**What is needed**.
Among the entries that follow, how many lines contain the word "github"? Give the number alone.

Recorded data below:

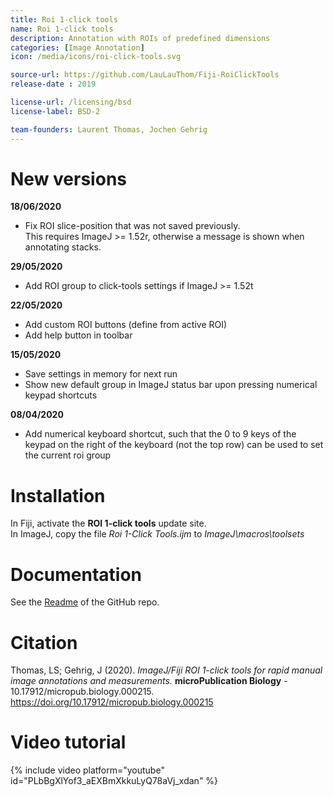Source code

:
 ```yaml
---
title: Roi 1-click tools
name: Roi 1-click tools
description: Annotation with ROIs of predefined dimensions
categories: [Image Annotation]
icon: /media/icons/roi-click-tools.svg

source-url: https://github.com/LauLauThom/Fiji-RoiClickTools
release-date : 2019

license-url: /licensing/bsd
license-label: BSD-2

team-founders: Laurent Thomas, Jochen Gehrig
---
```


# New versions

**18/06/2020**  
- Fix ROI slice-position that was not saved previously.  
This requires ImageJ &gt;= 1.52r, otherwise a message is shown when annotating stacks.

**29/05/2020**  
- Add ROI group to click-tools settings if ImageJ &gt;= 1.52t

**22/05/2020**  
- Add custom ROI buttons (define from active ROI)  
- Add help button in toolbar

**15/05/2020**  
- Save settings in memory for next run  
- Show new default group in ImageJ status bar upon pressing numerical keypad shortcuts

**08/04/2020**  
- Add numerical keyboard shortcut, such that the 0 to 9 keys of the keypad on the right of the keyboard (not the top row) can be used to set the current roi group

# Installation

In Fiji, activate the **ROI 1-click tools** update site.  
In ImageJ, copy the file *Roi 1-Click Tools.ijm* to *ImageJ\\macros\\toolsets*

# Documentation

See the [Readme](https://github.com/LauLauThom/Fiji-RoiClickTools) of the GitHub repo.

# Citation
Thomas, LS; Gehrig, J (2020). 
*ImageJ/Fiji ROI 1-click tools for rapid manual image annotations and measurements.*
**microPublication Biology** - 10.17912/micropub.biology.000215.
https://doi.org/10.17912/micropub.biology.000215

# Video tutorial

{% include video platform="youtube" id="PLbBgXlYof3_aEXBmXkkuLyQ78aVj_xdan" %}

End of Recorded data.

**Response**.
2